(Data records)

◇ ◇ ◇ ◇ ◇

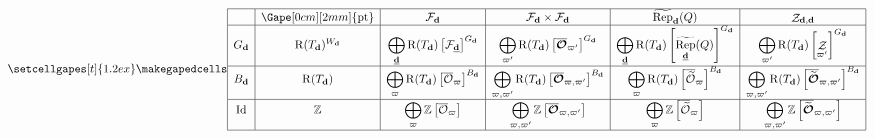 \documentclass[border={7pt 0pt 160pt 0pt},varwidth]{standalone}
\DeclareMathOperator{\Id}{\operatorname{Id}}
\DeclareMathOperator{\RRep}{\widetilde{\operatorname{Rep}}}
\DeclareMathOperator{\pt}{\operatorname{pt}}
\DeclareMathOperator{\Rpt}{\operatorname{R}}
\DeclareMathOperator{\St}{\mathcal{Z}}
\newcommand{\dimvec}[1]{\mathbf{#1}}
\newcommand{\ftdimvec}[1]{\underline{\dimvec{#1}}}
\newcommand{\ww}{\varpi}
\newcommand{\Wd}{W_{\dimvec{d}}}
\newcommand{\Ocell}{\mathcal{O}}
\newcommand{\OOcell}{\boldsymbol{\mathcal{O}}}
\newcommand{\preimage}[1]{\widetilde{#1}}
\begin{document}
\begin{table}[]
\[
 \setcellgapes[t]{1.2ex}\makegapedcells
\centering
\begin{array}{|c|c|c|c|c|c|}
\hline
      & \Gape[0cm][2mm]{\pt}         & \mathcal{F}_{\dimvec{d}}                                                    & \mathcal{F}_{\dimvec{d}} \times \mathcal{F}_{\dimvec{d}}                &\RRep_{\dimvec{d}}(Q)&   \St_{\dimvec{d},\dimvec{d}}                      \\
       \hline
G_{\dimvec{d}} & \Rpt(T_{\dimvec{d}})^{\Wd} & \displaystyle\bigoplus_{\ftdimvec{d}}\Rpt(T_{\dimvec{d}})  \left[ \mathcal{F}_{\ftdimvec{d}} \right]^{G_{\dimvec{d}}}                                                      & \displaystyle\bigoplus_{\ww'} \Rpt(T_{\dimvec{d}})  \left[ \overline{\OOcell}_{\ww'} \right]^{G_{\dimvec{d}}}
& \displaystyle\bigoplus_{\ftdimvec{d}}\Rpt(T_{\dimvec{d}})    \left[ \RRep_{\ftdimvec{d}}(Q) \right]^{G_{\dimvec{d}}}                                                                             & \displaystyle\bigoplus_{\ww'} \Rpt(T_{\dimvec{d}})  \left[ \St_{\ww'} \right]^{G_{\dimvec{d}}} \\ \hline
{B_{\dimvec{d}}}     & \Rpt(T_{\dimvec{d}})     & \displaystyle\bigoplus_{\ww} \Rpt(T_{\dimvec{d}}) \left[ \overline{\Ocell}_{\ww} \right]^{B_{\dimvec{d}}}  & \displaystyle\bigoplus_{\ww,\ww'} \Rpt(T_{\dimvec{d}}) \left[ \overline{\OOcell}_{\ww,\ww'} \right]^{B_{\dimvec{d}}}
& \displaystyle\bigoplus_{\ww} \Rpt(T_{\dimvec{d}}) \left[ \overline{\preimage{\Ocell}}_{\ww} \right]^{B_{\dimvec{d}}}  & \displaystyle\bigoplus_{\ww,\ww'} \Rpt(T_{\dimvec{d}}) \left[ \overline{\preimage{\OOcell}}_{\ww,\ww'} \right]^{B_{\dimvec{d}}}    \\ \hline
\Id   & \mathbb{Z}  & \displaystyle\bigoplus_{\ww} \mathbb{Z} \left[ \overline{\Ocell}_{\ww} \right] & \displaystyle\bigoplus_{\ww,\ww'} \mathbb{Z} \left[ \overline{\OOcell}_{\ww,\ww'} \right]
& \displaystyle\bigoplus_{\ww} \mathbb{Z} \left[ \overline{\preimage{\Ocell}}_{\ww} \right] & \displaystyle\bigoplus_{\ww,\ww'} \mathbb{Z} \left[ \overline{\preimage{\OOcell}}_{\ww,\ww'} \right]   \\ \hline
\end{array}
\]
\end{table}
\end{document}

◇ ◇ ◇ ◇ ◇

● Required work: Write out the records above once more, word for word, with no pictures.

● Written solution:
 \documentclass[border={7pt 0pt 160pt 0pt},varwidth]{standalone}
\DeclareMathOperator{\Id}{\operatorname{Id}}
\DeclareMathOperator{\RRep}{\widetilde{\operatorname{Rep}}}
\DeclareMathOperator{\pt}{\operatorname{pt}}
\DeclareMathOperator{\Rpt}{\operatorname{R}}
\DeclareMathOperator{\St}{\mathcal{Z}}
\newcommand{\dimvec}[1]{\mathbf{#1}}
\newcommand{\ftdimvec}[1]{\underline{\dimvec{#1}}}
\newcommand{\ww}{\varpi}
\newcommand{\Wd}{W_{\dimvec{d}}}
\newcommand{\Ocell}{\mathcal{O}}
\newcommand{\OOcell}{\boldsymbol{\mathcal{O}}}
\newcommand{\preimage}[1]{\widetilde{#1}}
\begin{document}
\begin{table}[]
\[
 \setcellgapes[t]{1.2ex}\makegapedcells
\centering
\begin{array}{|c|c|c|c|c|c|}
\hline
      & \Gape[0cm][2mm]{\pt}         & \mathcal{F}_{\dimvec{d}}                                                    & \mathcal{F}_{\dimvec{d}} \times \mathcal{F}_{\dimvec{d}}                &\RRep_{\dimvec{d}}(Q)&   \St_{\dimvec{d},\dimvec{d}}                      \\
       \hline
G_{\dimvec{d}} & \Rpt(T_{\dimvec{d}})^{\Wd} & \displaystyle\bigoplus_{\ftdimvec{d}}\Rpt(T_{\dimvec{d}})  \left[ \mathcal{F}_{\ftdimvec{d}} \right]^{G_{\dimvec{d}}}                                                      & \displaystyle\bigoplus_{\ww'} \Rpt(T_{\dimvec{d}})  \left[ \overline{\OOcell}_{\ww'} \right]^{G_{\dimvec{d}}}
& \displaystyle\bigoplus_{\ftdimvec{d}}\Rpt(T_{\dimvec{d}})    \left[ \RRep_{\ftdimvec{d}}(Q) \right]^{G_{\dimvec{d}}}                                                                             & \displaystyle\bigoplus_{\ww'} \Rpt(T_{\dimvec{d}})  \left[ \St_{\ww'} \right]^{G_{\dimvec{d}}} \\ \hline
{B_{\dimvec{d}}}     & \Rpt(T_{\dimvec{d}})     & \displaystyle\bigoplus_{\ww} \Rpt(T_{\dimvec{d}}) \left[ \overline{\Ocell}_{\ww} \right]^{B_{\dimvec{d}}}  & \displaystyle\bigoplus_{\ww,\ww'} \Rpt(T_{\dimvec{d}}) \left[ \overline{\OOcell}_{\ww,\ww'} \right]^{B_{\dimvec{d}}}
& \displaystyle\bigoplus_{\ww} \Rpt(T_{\dimvec{d}}) \left[ \overline{\preimage{\Ocell}}_{\ww} \right]^{B_{\dimvec{d}}}  & \displaystyle\bigoplus_{\ww,\ww'} \Rpt(T_{\dimvec{d}}) \left[ \overline{\preimage{\OOcell}}_{\ww,\ww'} \right]^{B_{\dimvec{d}}}    \\ \hline
\Id   & \mathbb{Z}  & \displaystyle\bigoplus_{\ww} \mathbb{Z} \left[ \overline{\Ocell}_{\ww} \right] & \displaystyle\bigoplus_{\ww,\ww'} \mathbb{Z} \left[ \overline{\OOcell}_{\ww,\ww'} \right]
& \displaystyle\bigoplus_{\ww} \mathbb{Z} \left[ \overline{\preimage{\Ocell}}_{\ww} \right] & \displaystyle\bigoplus_{\ww,\ww'} \mathbb{Z} \left[ \overline{\preimage{\OOcell}}_{\ww,\ww'} \right]   \\ \hline
\end{array}
\]
\end{table}
\end{document}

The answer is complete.